**** SUPPLIED RECORDS
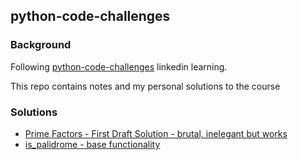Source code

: ## python-code-challenges

### Background 

Following [python-code-challenges](https://www.linkedin.com/learning/python-code-challenges) linkedin learning. 

This repo contains notes and my personal solutions to the course

### Solutions

* [Prime Factors - First Draft Solution - brutal, inelegant but works](docs/prime-factors-test.md)
* [is_palidrome - base functionality](docs/is_palidrome-base-functionality.md)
********
→ **HOW TO COMPLETE THIS TASK**
Go through the records above and write out every line exactly, passing over the pictures.

→ **TASK RESULT**
Source code

: ## python-code-challenges

### Background 

Following [python-code-challenges](https://www.linkedin.com/learning/python-code-challenges) linkedin learning. 

This repo contains notes and my personal solutions to the course

### Solutions

* [Prime Factors - First Draft Solution - brutal, inelegant but works](docs/prime-factors-test.md)
* [is_palidrome - base functionality](docs/is_palidrome-base-functionality.md)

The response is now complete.